## Supplied material
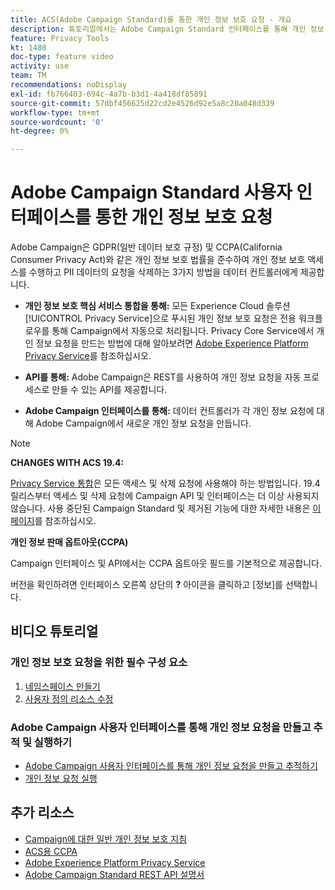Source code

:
 ```yaml
---
title: ACS(Adobe Campaign Standard)를 통한 개인 정보 보호 요청 - 개요
description: 튜토리얼에서는 Adobe Campaign Standard 인터페이스를 통해 개인 정보 요청을 만드는 방법을 설명합니다.
feature: Privacy Tools
kt: 1480
doc-type: feature video
activity: use
team: TM
recommendations: noDisplay
exl-id: fb766403-694c-4a7b-b3d1-4a418df85891
source-git-commit: 57dbf456625d22cd2e4526d92e5a8c20a048d339
workflow-type: tm+mt
source-wordcount: '0'
ht-degree: 0%

---
```


# Adobe Campaign Standard 사용자 인터페이스를 통한 개인 정보 보호 요청

Adobe Campaign은 GDPR(일반 데이터 보호 규정) 및 CCPA(California Consumer Privacy Act)와 같은 개인 정보 보호 법률을 준수하여 개인 정보 보호 액세스를 수행하고 PII 데이터의 요청을 삭제하는 3가지 방법을 데이터 컨트롤러에게 제공합니다.

* **개인 정보 보호 핵심 서비스 통합을 통해:** 모든 Experience Cloud 솔루션 [!UICONTROL Privacy Service]으로 푸시된 개인 정보 보호 요청은 전용 워크플로우를 통해 Campaign에서 자동으로 처리됩니다. Privacy Core Service에서 개인 정보 요청을 만드는 방법에 대해 알아보려면 [Adobe Experience Platform Privacy Service](https://www.adobe.io/apis/experienceplatform/gdpr.html)를 참조하십시오.

* **API를 통해:** Adobe Campaign은 REST를 사용하여 개인 정보 요청을 자동 프로세스로 만들 수 있는 API를 제공합니다.

* **Adobe Campaign 인터페이스를 통해:** 데이터 컨트롤러가 각 개인 정보 요청에 대해 Adobe Campaign에서 새로운 개인 정보 요청을 만듭니다.

>[!NOTE]
>
> **CHANGES WITH ACS 19.4:**
> 
> [Privacy Service 통합](https://www.adobe.io/apis/experienceplatform/gdpr.html)은 모든 액세스 및 삭제 요청에 사용해야 하는 방법입니다. 19.4 릴리스부터 액세스 및 삭제 요청에 Campaign API 및 인터페이스는 더 이상 사용되지 않습니다. 사용 중단된 Campaign Standard 및 제거된 기능에 대한 자세한 내용은 [이 페이지](https://experienceleague.adobe.com/docs/campaign-standard/using/release-notes/deprecated-features.html?lang=ko)를 참조하십시오.
>
>**개인 정보 판매 옵트아웃(CCPA)**
>
> Campaign 인터페이스 및 API에서는 CCPA 옵트아웃 필드를 기본적으로 제공합니다.
>
> 버전을 확인하려면 인터페이스 오른쪽 상단의 **?** 아이콘을 클릭하고 [정보]를 선택합니다.

## 비디오 튜토리얼

### 개인 정보 보호 요청을 위한 필수 구성 요소

1. [네임스페이스 만들기](/help/privacy/namespaces-for-privacy-requests.md)
1. [사용자 정의 리소스 수정](/help/privacy/custom-resources-for-privacy-requests.md)

### Adobe Campaign 사용자 인터페이스를 통해 개인 정보 요청을 만들고 추적 및 실행하기

* [Adobe Campaign 사용자 인터페이스를 통해 개인 정보 요청을 만들고 추적하기](/help/privacy/create-and-track-privacy-requests.md)
* [개인 정보 요청 실행](/help/privacy/execute-privacy-requests.md)

## 추가 리소스

* [Campaign에 대한 일반 개인 정보 보호 지침](https://experienceleague.adobe.com/docs/campaign-classic/using/getting-started/privacy/privacy-management.html?lang=ko#getting-started)
* [ACS용 CCPA](https://experienceleague.adobe.com/docs/campaign-standard/using/getting-started/privacy/privacy-requests.html?lang=ko#privacy-requests)
* [Adobe Experience Platform Privacy Service](https://www.adobe.io/apis/experienceplatform/gdpr.html)
* [Adobe Campaign Standard REST API 설명서](https://final-docs.campaign.adobe.com/doc/standard/en/api/ACS_API.html#privacy-management)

## Task objective
For each line of the listing that holds the word "help", show that line.

## Exercise result
1. [네임스페이스 만들기](/help/privacy/namespaces-for-privacy-requests.md)
1. [사용자 정의 리소스 수정](/help/privacy/custom-resources-for-privacy-requests.md)
* [Adobe Campaign 사용자 인터페이스를 통해 개인 정보 요청을 만들고 추적하기](/help/privacy/create-and-track-privacy-requests.md)
* [개인 정보 요청 실행](/help/privacy/execute-privacy-requests.md)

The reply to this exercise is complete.